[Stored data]

============================================================

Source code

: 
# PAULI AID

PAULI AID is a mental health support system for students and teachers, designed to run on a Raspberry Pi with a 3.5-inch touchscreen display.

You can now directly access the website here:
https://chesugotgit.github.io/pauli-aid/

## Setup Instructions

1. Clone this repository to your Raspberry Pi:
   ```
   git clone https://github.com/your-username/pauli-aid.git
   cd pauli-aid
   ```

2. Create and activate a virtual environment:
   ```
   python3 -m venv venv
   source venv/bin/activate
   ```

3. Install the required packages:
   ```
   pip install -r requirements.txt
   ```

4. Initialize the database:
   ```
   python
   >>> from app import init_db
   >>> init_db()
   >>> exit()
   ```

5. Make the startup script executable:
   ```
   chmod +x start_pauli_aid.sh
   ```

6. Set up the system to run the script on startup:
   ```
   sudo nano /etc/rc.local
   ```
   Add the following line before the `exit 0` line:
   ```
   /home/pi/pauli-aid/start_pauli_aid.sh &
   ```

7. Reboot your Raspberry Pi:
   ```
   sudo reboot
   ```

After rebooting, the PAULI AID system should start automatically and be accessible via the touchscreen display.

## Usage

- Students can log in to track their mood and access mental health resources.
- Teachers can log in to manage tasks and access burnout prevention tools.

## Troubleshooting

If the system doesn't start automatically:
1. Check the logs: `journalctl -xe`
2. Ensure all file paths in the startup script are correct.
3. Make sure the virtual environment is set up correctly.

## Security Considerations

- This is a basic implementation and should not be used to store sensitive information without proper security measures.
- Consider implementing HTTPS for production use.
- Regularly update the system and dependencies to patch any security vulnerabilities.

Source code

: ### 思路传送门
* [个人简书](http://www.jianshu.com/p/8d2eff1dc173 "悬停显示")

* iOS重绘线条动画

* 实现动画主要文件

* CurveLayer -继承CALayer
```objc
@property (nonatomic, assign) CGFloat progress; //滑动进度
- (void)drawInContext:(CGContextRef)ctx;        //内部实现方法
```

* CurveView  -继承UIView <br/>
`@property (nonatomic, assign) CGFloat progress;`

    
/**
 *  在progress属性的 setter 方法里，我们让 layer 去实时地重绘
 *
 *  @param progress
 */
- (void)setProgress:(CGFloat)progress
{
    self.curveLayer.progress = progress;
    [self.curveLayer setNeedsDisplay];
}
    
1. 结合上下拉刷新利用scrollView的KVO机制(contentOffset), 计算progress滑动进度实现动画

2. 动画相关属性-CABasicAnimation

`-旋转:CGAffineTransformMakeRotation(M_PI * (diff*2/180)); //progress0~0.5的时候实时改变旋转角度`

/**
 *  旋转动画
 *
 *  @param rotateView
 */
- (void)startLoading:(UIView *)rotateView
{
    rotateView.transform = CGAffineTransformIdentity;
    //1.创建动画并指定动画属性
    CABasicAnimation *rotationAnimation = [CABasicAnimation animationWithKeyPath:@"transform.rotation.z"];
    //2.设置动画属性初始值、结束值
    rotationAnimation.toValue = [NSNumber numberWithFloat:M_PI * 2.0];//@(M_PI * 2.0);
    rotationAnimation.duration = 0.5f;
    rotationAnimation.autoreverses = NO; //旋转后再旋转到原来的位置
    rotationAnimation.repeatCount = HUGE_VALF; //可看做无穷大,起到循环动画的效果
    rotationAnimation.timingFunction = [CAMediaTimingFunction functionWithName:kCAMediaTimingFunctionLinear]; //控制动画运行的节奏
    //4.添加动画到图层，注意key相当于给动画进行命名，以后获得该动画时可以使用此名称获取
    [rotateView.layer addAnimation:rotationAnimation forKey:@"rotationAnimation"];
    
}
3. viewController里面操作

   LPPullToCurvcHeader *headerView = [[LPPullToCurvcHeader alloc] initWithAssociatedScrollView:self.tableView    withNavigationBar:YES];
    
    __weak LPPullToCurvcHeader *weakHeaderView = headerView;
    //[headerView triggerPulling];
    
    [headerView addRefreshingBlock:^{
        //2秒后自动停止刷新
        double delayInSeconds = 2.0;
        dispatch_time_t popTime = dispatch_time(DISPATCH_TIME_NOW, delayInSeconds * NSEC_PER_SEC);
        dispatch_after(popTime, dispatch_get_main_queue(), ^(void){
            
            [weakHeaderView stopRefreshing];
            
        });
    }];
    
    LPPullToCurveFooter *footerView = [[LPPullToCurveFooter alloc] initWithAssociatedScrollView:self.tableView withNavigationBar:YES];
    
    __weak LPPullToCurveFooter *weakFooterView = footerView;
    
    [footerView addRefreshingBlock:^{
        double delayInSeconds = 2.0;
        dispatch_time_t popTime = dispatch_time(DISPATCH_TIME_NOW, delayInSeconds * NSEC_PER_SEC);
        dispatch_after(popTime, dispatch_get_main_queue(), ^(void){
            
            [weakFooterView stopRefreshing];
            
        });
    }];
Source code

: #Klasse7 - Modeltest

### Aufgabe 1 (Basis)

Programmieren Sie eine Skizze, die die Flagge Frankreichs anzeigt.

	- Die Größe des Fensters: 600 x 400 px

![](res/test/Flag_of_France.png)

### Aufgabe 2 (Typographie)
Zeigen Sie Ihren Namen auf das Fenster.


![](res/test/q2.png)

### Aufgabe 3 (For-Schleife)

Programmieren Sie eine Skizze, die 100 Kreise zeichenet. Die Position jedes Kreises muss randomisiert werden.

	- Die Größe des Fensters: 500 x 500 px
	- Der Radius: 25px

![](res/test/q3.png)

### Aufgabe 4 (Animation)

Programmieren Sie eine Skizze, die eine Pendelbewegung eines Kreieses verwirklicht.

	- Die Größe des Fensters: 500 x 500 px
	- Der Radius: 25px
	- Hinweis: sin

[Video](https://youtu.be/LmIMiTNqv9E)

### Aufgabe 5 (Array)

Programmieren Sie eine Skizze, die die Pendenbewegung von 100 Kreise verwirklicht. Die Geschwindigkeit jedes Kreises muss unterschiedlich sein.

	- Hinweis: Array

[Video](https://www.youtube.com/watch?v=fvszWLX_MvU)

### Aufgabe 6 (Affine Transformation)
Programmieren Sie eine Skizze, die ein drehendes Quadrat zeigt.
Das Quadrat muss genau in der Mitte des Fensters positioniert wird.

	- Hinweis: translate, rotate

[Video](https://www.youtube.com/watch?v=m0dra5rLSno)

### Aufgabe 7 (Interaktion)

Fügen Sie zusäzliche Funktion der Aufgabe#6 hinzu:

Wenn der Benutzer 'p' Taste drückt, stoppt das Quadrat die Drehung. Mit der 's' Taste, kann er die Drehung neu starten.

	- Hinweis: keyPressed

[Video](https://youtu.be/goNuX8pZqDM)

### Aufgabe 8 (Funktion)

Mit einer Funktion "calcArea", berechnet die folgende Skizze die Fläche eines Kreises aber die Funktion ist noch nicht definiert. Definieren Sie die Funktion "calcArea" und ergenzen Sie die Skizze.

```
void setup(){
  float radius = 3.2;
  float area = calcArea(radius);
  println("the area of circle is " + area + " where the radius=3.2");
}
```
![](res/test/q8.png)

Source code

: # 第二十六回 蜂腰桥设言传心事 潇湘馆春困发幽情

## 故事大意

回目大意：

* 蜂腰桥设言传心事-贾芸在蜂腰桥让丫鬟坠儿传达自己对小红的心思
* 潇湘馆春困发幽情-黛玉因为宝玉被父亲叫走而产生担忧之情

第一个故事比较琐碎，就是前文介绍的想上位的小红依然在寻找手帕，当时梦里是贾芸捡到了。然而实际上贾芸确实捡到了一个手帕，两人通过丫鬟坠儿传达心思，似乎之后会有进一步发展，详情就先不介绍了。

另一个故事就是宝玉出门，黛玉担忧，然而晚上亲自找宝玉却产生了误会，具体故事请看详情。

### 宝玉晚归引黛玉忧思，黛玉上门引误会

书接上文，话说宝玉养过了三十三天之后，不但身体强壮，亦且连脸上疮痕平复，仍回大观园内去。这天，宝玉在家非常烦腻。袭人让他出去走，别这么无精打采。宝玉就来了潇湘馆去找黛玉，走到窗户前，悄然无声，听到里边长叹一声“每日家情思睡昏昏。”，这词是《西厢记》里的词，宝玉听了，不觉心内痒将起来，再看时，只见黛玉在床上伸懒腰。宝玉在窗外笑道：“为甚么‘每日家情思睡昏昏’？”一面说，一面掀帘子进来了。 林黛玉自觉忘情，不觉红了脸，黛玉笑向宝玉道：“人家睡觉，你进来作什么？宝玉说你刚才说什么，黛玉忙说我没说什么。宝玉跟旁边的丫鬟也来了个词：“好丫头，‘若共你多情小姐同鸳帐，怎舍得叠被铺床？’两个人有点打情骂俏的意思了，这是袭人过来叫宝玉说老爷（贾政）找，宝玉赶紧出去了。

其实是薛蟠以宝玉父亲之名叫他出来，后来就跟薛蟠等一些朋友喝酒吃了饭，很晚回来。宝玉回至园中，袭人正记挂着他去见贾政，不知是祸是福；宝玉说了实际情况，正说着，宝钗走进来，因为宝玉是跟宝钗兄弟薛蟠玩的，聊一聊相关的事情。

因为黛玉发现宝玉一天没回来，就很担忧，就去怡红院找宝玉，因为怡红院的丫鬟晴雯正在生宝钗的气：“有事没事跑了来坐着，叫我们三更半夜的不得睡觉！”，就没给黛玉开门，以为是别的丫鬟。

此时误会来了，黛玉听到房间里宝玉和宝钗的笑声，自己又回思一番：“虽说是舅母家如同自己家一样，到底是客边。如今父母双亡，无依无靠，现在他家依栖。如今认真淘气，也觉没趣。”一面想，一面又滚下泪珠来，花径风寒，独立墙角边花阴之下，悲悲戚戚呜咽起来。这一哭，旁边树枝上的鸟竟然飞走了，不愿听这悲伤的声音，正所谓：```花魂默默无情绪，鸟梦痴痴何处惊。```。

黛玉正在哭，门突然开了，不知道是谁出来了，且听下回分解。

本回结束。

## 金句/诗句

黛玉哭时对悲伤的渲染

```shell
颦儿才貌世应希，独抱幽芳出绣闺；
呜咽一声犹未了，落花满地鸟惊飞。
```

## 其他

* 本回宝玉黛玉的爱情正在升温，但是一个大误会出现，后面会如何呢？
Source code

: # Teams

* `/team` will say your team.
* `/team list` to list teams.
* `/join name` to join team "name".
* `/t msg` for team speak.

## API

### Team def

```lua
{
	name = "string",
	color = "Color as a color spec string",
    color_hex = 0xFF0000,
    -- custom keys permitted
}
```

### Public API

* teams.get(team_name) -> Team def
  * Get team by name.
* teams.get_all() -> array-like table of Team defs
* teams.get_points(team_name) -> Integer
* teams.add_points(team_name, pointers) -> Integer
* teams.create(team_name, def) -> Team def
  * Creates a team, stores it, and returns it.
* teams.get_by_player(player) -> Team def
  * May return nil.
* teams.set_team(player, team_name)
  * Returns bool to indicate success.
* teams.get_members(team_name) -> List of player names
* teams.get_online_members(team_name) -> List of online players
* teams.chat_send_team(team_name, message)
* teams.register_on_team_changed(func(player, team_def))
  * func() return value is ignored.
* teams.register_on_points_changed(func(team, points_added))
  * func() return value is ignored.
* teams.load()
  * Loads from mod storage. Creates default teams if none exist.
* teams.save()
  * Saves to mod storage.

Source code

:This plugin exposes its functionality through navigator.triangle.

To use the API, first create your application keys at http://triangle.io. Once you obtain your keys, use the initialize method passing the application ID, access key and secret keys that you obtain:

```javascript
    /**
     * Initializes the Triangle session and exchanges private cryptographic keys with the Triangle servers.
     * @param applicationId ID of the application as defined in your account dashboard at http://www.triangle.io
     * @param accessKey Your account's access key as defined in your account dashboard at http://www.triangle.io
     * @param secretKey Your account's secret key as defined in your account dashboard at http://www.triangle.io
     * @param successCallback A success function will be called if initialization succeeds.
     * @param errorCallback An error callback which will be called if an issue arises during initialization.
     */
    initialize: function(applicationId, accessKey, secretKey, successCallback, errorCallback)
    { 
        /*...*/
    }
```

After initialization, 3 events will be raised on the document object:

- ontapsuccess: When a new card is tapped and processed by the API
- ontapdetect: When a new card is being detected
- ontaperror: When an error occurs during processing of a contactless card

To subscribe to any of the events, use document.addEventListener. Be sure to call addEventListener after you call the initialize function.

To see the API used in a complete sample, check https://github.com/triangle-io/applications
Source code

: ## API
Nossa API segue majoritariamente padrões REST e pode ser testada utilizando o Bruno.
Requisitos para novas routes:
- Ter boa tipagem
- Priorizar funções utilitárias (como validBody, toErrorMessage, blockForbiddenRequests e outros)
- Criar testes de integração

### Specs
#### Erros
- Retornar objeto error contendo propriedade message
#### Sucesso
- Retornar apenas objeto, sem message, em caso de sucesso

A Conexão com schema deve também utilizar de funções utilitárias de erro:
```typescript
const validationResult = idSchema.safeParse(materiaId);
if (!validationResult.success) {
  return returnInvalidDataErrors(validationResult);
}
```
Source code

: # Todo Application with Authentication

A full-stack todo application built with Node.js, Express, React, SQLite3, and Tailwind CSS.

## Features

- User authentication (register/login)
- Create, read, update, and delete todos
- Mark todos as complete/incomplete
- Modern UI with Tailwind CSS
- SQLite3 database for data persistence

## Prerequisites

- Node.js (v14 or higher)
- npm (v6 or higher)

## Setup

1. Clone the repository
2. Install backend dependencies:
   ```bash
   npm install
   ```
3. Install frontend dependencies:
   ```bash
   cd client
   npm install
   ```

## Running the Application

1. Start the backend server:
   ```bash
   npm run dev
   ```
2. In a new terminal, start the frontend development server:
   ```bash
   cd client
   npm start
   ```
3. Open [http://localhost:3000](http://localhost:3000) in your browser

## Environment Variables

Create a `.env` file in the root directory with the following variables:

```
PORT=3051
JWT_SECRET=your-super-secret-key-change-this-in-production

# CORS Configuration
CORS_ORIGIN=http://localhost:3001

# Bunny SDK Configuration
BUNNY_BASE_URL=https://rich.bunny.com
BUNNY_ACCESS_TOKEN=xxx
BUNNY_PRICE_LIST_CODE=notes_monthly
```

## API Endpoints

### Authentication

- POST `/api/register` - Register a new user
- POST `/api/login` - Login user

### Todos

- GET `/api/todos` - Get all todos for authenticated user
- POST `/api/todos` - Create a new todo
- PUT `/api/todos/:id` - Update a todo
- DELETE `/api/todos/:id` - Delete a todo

============================================================

◆ **What the task asks**:
There is a line with "To see the API" and a line with "- Retornar apenas" above. Copy exactly those two lines and all lines between them, with nothing else.

◆ **Completed task**:
To see the API used in a complete sample, check https://github.com/triangle-io/applications
Source code

: ## API
Nossa API segue majoritariamente padrões REST e pode ser testada utilizando o Bruno.
Requisitos para novas routes:
- Ter boa tipagem
- Priorizar funções utilitárias (como validBody, toErrorMessage, blockForbiddenRequests e outros)
- Criar testes de integração

### Specs
#### Erros
- Retornar objeto error contendo propriedade message
#### Sucesso
- Retornar apenas objeto, sem message, em caso de sucesso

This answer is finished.